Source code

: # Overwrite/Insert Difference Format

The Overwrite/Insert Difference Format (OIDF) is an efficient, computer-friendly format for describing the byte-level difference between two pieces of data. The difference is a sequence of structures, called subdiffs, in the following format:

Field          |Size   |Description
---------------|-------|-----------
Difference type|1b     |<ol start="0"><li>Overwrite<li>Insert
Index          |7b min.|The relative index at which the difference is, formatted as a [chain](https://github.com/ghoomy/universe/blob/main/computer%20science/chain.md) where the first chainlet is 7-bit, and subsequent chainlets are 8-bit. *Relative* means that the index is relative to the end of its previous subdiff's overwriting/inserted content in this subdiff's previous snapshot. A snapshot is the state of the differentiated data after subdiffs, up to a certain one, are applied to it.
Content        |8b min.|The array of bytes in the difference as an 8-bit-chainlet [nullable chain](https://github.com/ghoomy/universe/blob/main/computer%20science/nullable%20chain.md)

##########

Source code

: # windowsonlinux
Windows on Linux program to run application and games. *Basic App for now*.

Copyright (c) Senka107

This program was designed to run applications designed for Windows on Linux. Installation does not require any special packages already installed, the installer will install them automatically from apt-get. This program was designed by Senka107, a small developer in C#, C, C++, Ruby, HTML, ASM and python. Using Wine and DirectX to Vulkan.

##########

Among the entries above, locate the lines containing "Windows on Linux program" and "Copyright (c) Senka107", and transcribe exactly those two lines and all lines between.

Windows on Linux program to run application and games. *Basic App for now*.

Copyright (c) Senka107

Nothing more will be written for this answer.